Se dio vuelta para que quedaran sus figuras en el marco justo que ameritan las despedidas. La niña envuelta en la frescura de su manito alzada, erguida en la delgadez ganada en los juegos incautos de las tardes, selló el adiós.
España había sido su meta. Un trabajo conseguido con esfuerzo. Nada importante, pero suficiente para ahorrar y regresar al punto desde donde había partido.
Deseaba regresar, pero jamás hubiera pensado que su casi hermano se despediría, en vez de recibirlo con la alegría con que decía lo aguardaba.

Ocho años no representan una vida, pero sí pueden preparar una vida para morir.
Cuando ingresó al Hospital, tuvo un presentimiento. El sol que alumbraba los amplios corredores y pintaba de un brillo dorado los cerámicos de las paredes, escondió la ilusión. Los nubarrones acompañaron la silueta de Moncho. Su sombra oscureció las baldosas sudorosas y dejó en cada puerta, el paso de una visita. Cuando entró a la habitación en la que estaba internado su compadre, la sombra cubrió la cama como si la premonición tomara cuerpo y se hiciera dueña del enfermo.
— Moncho…- la voz de la mujer, era un suspiro- viniste…-un doliente suspiro.
— Querida amiga, cómo no hacerlo. No pude viajar antes porque no conseguí pasaje.
Estaban unidos por un abrazo fraterno. Los gestos indicaban en silencio lo que no decían.
— ¿Cómo está?-susurró cerca del oído de la mujer.
— Mal…en las últimas.
Las sábanas blancas se mantenían quietas, incluidas quizá en la quietud de las despedidas y se hacían uno con el rostro del hombre.
Apoyó una mano sobre la cama y lo acarició con ternura. “Hermano querido, que mierda es la vida”, pensó y hubiera querido gritarlo. “Carajo, la despilfarraste. Perdiste tiempo en la joda”.
Se arrodilló, le agarró fuerte una mano y sintió que la de él respondía sin fuerza. Balbuceó algo que primero no entendió, pero el casi hermano repitió tantas veces, hasta dejar de palpitar.

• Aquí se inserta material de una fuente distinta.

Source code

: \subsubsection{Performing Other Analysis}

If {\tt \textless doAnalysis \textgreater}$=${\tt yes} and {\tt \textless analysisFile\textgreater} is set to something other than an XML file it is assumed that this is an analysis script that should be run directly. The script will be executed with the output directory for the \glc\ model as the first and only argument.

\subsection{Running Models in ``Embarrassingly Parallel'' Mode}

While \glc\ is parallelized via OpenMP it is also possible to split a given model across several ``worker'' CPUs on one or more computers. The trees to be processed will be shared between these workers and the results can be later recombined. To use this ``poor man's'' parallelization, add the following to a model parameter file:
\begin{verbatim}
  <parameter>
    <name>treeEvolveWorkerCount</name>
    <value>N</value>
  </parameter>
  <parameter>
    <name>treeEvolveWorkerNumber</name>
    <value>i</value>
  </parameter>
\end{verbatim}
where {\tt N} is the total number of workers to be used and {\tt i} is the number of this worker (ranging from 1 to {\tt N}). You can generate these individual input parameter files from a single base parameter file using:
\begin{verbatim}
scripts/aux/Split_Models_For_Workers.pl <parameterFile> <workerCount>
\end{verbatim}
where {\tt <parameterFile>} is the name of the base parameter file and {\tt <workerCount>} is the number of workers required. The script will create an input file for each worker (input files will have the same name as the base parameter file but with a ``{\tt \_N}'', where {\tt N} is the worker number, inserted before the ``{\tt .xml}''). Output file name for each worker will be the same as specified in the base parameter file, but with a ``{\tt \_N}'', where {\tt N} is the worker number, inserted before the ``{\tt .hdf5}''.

— No le permitas nada a ese hijo de puta…-. y se lo había jurado.
.
— Malena se enamoró de quien no debe…- La mujer miró para arriba como buscando la presencia del que había partido- creo que fue una de las causas por las que tu hermano del alma, se enfermó.
— Debe ser muy mal tipo- contestó Moncho, en un interrogante.

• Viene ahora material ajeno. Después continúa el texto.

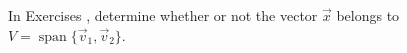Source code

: {In Exercises}
{, determine whether or not the vector $\vec{x}$ belongs to $V = \operatorname{span}\{\vec{v}_1,\vec{v}_2\}$.}
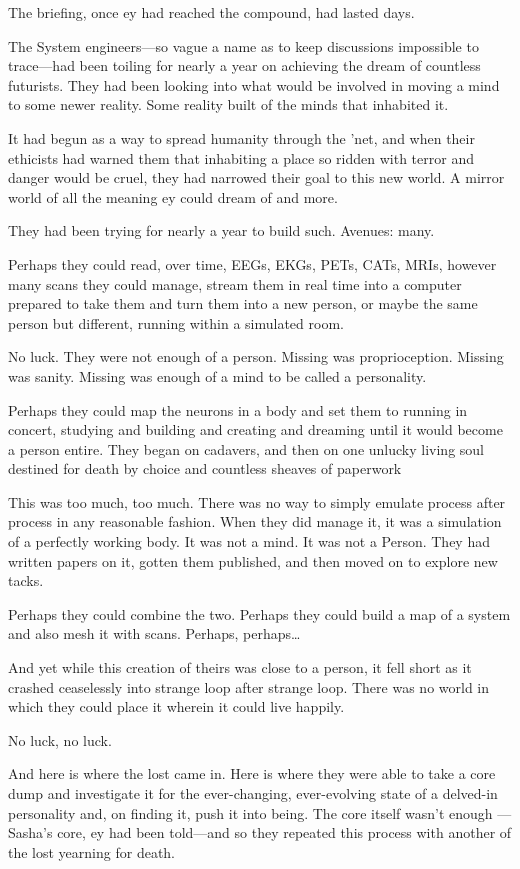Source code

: The briefing, once ey had reached the compound, had lasted days.

The System engineers—so vague a name as to keep discussions impossible to trace—had been toiling for nearly a year on achieving the dream of countless futurists. They had been looking into what would be involved in moving a mind to some newer reality. Some reality built of the minds that inhabited it.

It had begun as a way to spread humanity through the 'net, and when their ethicists had warned them that inhabiting a place so ridden with terror and danger would be cruel, they had narrowed their goal to this new world. A mirror world of all the meaning ey could dream of and more.

They had been trying for nearly a year to build such. Avenues: many.

Perhaps they could read, over time, EEGs, EKGs, PETs, CATs, MRIs, however many scans they could manage, stream them in real time into a computer prepared to take them and turn them into a new person, or maybe the same person but different, running within a simulated room.

No luck. They were not enough of a person. Missing was proprioception. Missing was sanity. Missing was enough of a mind to be called a personality.

Perhaps they could map the neurons in a body and set them to running in concert, studying and building and creating and dreaming until it would become a person entire. They began on cadavers, and then on one unlucky living soul destined for death by choice and countless sheaves of paperwork

This was too much, too much. There was no way to simply emulate process after process in any reasonable fashion. When they did manage it, it was a simulation of a perfectly working body. It was not a mind. It was not a Person. They had written papers on it, gotten them published, and then moved on to explore new tacks.

Perhaps they could combine the two. Perhaps they could build a map of a system and also mesh it with scans. Perhaps, perhaps\ldots{}

And yet while this creation of theirs was close to a person, it fell short as it crashed ceaselessly into strange loop after strange loop. There was no world in which they could place it wherein it could live happily.

No luck, no luck.

And here is where the lost came in. Here is where they were able to take a core dump and investigate it for the ever-changing, ever-evolving state of a delved-in personality and, on finding it, push it into being. The core itself wasn't enough — Sasha's core, ey had been told—and so they repeated this process with another of the lost yearning for death.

— Sí, amigo de las esquinas y de nada bueno. Nadie lo culpa y tampoco encuentran pistas, pero se habla de las maldades que hace.
— ¿Malena, lo sabe?
— Sí. Se lo dijimos siempre, pero dice que son mentiras. Antes de perderla, dejamos que fuera con él.
La madre lloraba. El desconsuelo mediaba con el dolor para turnarse y golpear la huesuda presencia de una madre en pena, vestida sin siquiera con una ilusión.
— Le alquiló una pocilga en el barrio del medio. Yo se que la engaña y no puedo descubrirlo…- el tono de voz fue bajando hasta dejar el suspiro de la última palabra.- Malena me dio la llave de la casa, aunque sabía que con el padre enfermo, no podía ir. Ahora que el ya no está, tengo miedo.
— Dámela.

Mientras Moncho caminaba, el sí de la promesa golpeaba la tierra de los pasajes del barrio. Le pareció que su casi hermano le comentaba al oído: “Es una niña. No permitas que se la lleve ese hijo de puta”.